__DATA PROVIDED__.
════════════════

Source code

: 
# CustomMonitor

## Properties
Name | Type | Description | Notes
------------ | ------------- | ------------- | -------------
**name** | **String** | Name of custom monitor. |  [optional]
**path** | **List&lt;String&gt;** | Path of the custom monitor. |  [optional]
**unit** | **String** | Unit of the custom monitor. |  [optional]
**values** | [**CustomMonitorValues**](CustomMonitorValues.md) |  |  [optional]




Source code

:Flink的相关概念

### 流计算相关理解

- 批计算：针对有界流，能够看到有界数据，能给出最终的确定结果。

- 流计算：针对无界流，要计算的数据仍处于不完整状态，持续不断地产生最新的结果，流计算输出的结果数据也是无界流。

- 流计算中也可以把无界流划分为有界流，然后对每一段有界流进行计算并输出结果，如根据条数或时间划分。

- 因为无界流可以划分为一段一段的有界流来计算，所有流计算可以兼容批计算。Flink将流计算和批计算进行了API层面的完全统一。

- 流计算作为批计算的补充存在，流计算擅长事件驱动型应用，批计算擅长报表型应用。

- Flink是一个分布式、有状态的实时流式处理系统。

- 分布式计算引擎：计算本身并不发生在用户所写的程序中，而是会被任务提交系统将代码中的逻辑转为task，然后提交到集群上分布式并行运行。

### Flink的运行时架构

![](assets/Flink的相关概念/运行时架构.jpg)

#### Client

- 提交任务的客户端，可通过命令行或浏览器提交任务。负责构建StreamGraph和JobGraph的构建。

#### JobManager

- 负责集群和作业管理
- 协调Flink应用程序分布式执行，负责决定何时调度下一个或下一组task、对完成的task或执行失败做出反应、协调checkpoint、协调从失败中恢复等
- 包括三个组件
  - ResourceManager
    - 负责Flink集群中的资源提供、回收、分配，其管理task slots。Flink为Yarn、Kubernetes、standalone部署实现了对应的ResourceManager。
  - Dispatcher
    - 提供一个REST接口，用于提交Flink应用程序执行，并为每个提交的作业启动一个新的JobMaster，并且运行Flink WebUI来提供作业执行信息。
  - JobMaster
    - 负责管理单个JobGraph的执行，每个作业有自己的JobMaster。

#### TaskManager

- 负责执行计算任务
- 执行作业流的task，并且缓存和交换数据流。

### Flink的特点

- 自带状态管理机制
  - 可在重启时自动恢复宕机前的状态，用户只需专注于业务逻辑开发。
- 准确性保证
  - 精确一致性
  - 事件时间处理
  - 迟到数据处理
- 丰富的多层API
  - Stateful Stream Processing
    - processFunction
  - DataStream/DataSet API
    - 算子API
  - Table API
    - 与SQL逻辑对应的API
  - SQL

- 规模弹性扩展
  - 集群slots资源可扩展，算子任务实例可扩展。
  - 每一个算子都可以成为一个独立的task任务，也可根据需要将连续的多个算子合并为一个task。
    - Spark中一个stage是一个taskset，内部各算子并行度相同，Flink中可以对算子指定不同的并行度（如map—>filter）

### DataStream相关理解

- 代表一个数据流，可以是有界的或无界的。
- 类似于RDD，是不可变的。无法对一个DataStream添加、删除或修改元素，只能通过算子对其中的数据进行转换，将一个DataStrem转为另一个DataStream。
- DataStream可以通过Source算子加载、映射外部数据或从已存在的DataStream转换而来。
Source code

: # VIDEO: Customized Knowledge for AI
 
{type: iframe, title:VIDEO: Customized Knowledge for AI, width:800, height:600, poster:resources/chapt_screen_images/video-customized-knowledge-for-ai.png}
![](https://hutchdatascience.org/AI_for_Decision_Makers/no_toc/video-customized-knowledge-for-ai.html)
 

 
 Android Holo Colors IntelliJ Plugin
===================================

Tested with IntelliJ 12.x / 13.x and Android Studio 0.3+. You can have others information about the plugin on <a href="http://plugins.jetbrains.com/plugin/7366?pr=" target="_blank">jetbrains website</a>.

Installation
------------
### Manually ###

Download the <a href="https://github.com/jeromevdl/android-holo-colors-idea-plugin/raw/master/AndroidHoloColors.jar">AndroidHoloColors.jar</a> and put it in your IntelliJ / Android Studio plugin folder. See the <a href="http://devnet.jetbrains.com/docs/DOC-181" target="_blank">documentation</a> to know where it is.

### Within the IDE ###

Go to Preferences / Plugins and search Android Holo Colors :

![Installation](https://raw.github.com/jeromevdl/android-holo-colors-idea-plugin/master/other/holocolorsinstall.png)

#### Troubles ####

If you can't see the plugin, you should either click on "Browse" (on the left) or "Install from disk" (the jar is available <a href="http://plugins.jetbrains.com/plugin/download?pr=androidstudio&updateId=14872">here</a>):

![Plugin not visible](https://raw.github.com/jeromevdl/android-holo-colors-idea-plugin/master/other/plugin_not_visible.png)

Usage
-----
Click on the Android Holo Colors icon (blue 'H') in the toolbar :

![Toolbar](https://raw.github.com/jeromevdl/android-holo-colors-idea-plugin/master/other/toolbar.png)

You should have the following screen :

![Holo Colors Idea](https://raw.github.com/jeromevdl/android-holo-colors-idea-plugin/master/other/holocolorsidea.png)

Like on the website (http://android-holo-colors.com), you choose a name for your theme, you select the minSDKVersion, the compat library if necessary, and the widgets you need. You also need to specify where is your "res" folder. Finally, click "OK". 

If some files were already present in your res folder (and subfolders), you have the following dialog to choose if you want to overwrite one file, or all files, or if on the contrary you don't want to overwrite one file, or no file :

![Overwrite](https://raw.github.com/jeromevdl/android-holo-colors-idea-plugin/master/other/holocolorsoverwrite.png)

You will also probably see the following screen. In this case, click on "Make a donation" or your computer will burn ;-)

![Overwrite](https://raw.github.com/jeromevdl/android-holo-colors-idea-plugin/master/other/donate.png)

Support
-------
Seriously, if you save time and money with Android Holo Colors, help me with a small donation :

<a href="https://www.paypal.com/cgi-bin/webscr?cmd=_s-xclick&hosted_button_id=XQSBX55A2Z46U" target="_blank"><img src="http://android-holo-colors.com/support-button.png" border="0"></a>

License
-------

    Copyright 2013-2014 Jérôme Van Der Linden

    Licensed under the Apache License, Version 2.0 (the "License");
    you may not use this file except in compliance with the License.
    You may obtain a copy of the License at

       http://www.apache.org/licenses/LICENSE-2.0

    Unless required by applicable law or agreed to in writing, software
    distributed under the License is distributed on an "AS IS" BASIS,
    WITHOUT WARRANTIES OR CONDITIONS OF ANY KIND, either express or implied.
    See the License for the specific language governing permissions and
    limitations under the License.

════════════════

__PROBLEM DESCRIPTION__.
Please repeat all the records above exactly as they appear.

__ANSWER TO THE PROBLEM__.
Source code

: 
# CustomMonitor

## Properties
Name | Type | Description | Notes
------------ | ------------- | ------------- | -------------
**name** | **String** | Name of custom monitor. |  [optional]
**path** | **List&lt;String&gt;** | Path of the custom monitor. |  [optional]
**unit** | **String** | Unit of the custom monitor. |  [optional]
**values** | [**CustomMonitorValues**](CustomMonitorValues.md) |  |  [optional]




Source code

:Flink的相关概念

### 流计算相关理解

- 批计算：针对有界流，能够看到有界数据，能给出最终的确定结果。

- 流计算：针对无界流，要计算的数据仍处于不完整状态，持续不断地产生最新的结果，流计算输出的结果数据也是无界流。

- 流计算中也可以把无界流划分为有界流，然后对每一段有界流进行计算并输出结果，如根据条数或时间划分。

- 因为无界流可以划分为一段一段的有界流来计算，所有流计算可以兼容批计算。Flink将流计算和批计算进行了API层面的完全统一。

- 流计算作为批计算的补充存在，流计算擅长事件驱动型应用，批计算擅长报表型应用。

- Flink是一个分布式、有状态的实时流式处理系统。

- 分布式计算引擎：计算本身并不发生在用户所写的程序中，而是会被任务提交系统将代码中的逻辑转为task，然后提交到集群上分布式并行运行。

### Flink的运行时架构

![](assets/Flink的相关概念/运行时架构.jpg)

#### Client

- 提交任务的客户端，可通过命令行或浏览器提交任务。负责构建StreamGraph和JobGraph的构建。

#### JobManager

- 负责集群和作业管理
- 协调Flink应用程序分布式执行，负责决定何时调度下一个或下一组task、对完成的task或执行失败做出反应、协调checkpoint、协调从失败中恢复等
- 包括三个组件
  - ResourceManager
    - 负责Flink集群中的资源提供、回收、分配，其管理task slots。Flink为Yarn、Kubernetes、standalone部署实现了对应的ResourceManager。
  - Dispatcher
    - 提供一个REST接口，用于提交Flink应用程序执行，并为每个提交的作业启动一个新的JobMaster，并且运行Flink WebUI来提供作业执行信息。
  - JobMaster
    - 负责管理单个JobGraph的执行，每个作业有自己的JobMaster。

#### TaskManager

- 负责执行计算任务
- 执行作业流的task，并且缓存和交换数据流。

### Flink的特点

- 自带状态管理机制
  - 可在重启时自动恢复宕机前的状态，用户只需专注于业务逻辑开发。
- 准确性保证
  - 精确一致性
  - 事件时间处理
  - 迟到数据处理
- 丰富的多层API
  - Stateful Stream Processing
    - processFunction
  - DataStream/DataSet API
    - 算子API
  - Table API
    - 与SQL逻辑对应的API
  - SQL

- 规模弹性扩展
  - 集群slots资源可扩展，算子任务实例可扩展。
  - 每一个算子都可以成为一个独立的task任务，也可根据需要将连续的多个算子合并为一个task。
    - Spark中一个stage是一个taskset，内部各算子并行度相同，Flink中可以对算子指定不同的并行度（如map—>filter）

### DataStream相关理解

- 代表一个数据流，可以是有界的或无界的。
- 类似于RDD，是不可变的。无法对一个DataStream添加、删除或修改元素，只能通过算子对其中的数据进行转换，将一个DataStrem转为另一个DataStream。
- DataStream可以通过Source算子加载、映射外部数据或从已存在的DataStream转换而来。
Source code

: # VIDEO: Customized Knowledge for AI
 
{type: iframe, title:VIDEO: Customized Knowledge for AI, width:800, height:600, poster:resources/chapt_screen_images/video-customized-knowledge-for-ai.png}
![](https://hutchdatascience.org/AI_for_Decision_Makers/no_toc/video-customized-knowledge-for-ai.html)
 

 
 Android Holo Colors IntelliJ Plugin
===================================

Tested with IntelliJ 12.x / 13.x and Android Studio 0.3+. You can have others information about the plugin on <a href="http://plugins.jetbrains.com/plugin/7366?pr=" target="_blank">jetbrains website</a>.

Installation
------------
### Manually ###

Download the <a href="https://github.com/jeromevdl/android-holo-colors-idea-plugin/raw/master/AndroidHoloColors.jar">AndroidHoloColors.jar</a> and put it in your IntelliJ / Android Studio plugin folder. See the <a href="http://devnet.jetbrains.com/docs/DOC-181" target="_blank">documentation</a> to know where it is.

### Within the IDE ###

Go to Preferences / Plugins and search Android Holo Colors :

![Installation](https://raw.github.com/jeromevdl/android-holo-colors-idea-plugin/master/other/holocolorsinstall.png)

#### Troubles ####

If you can't see the plugin, you should either click on "Browse" (on the left) or "Install from disk" (the jar is available <a href="http://plugins.jetbrains.com/plugin/download?pr=androidstudio&updateId=14872">here</a>):

![Plugin not visible](https://raw.github.com/jeromevdl/android-holo-colors-idea-plugin/master/other/plugin_not_visible.png)

Usage
-----
Click on the Android Holo Colors icon (blue 'H') in the toolbar :

![Toolbar](https://raw.github.com/jeromevdl/android-holo-colors-idea-plugin/master/other/toolbar.png)

You should have the following screen :

![Holo Colors Idea](https://raw.github.com/jeromevdl/android-holo-colors-idea-plugin/master/other/holocolorsidea.png)

Like on the website (http://android-holo-colors.com), you choose a name for your theme, you select the minSDKVersion, the compat library if necessary, and the widgets you need. You also need to specify where is your "res" folder. Finally, click "OK". 

If some files were already present in your res folder (and subfolders), you have the following dialog to choose if you want to overwrite one file, or all files, or if on the contrary you don't want to overwrite one file, or no file :

![Overwrite](https://raw.github.com/jeromevdl/android-holo-colors-idea-plugin/master/other/holocolorsoverwrite.png)

You will also probably see the following screen. In this case, click on "Make a donation" or your computer will burn ;-)

![Overwrite](https://raw.github.com/jeromevdl/android-holo-colors-idea-plugin/master/other/donate.png)

Support
-------
Seriously, if you save time and money with Android Holo Colors, help me with a small donation :

<a href="https://www.paypal.com/cgi-bin/webscr?cmd=_s-xclick&hosted_button_id=XQSBX55A2Z46U" target="_blank"><img src="http://android-holo-colors.com/support-button.png" border="0"></a>

License
-------

    Copyright 2013-2014 Jérôme Van Der Linden

    Licensed under the Apache License, Version 2.0 (the "License");
    you may not use this file except in compliance with the License.
    You may obtain a copy of the License at

       http://www.apache.org/licenses/LICENSE-2.0

    Unless required by applicable law or agreed to in writing, software
    distributed under the License is distributed on an "AS IS" BASIS,
    WITHOUT WARRANTIES OR CONDITIONS OF ANY KIND, either express or implied.
    See the License for the specific language governing permissions and
    limitations under the License.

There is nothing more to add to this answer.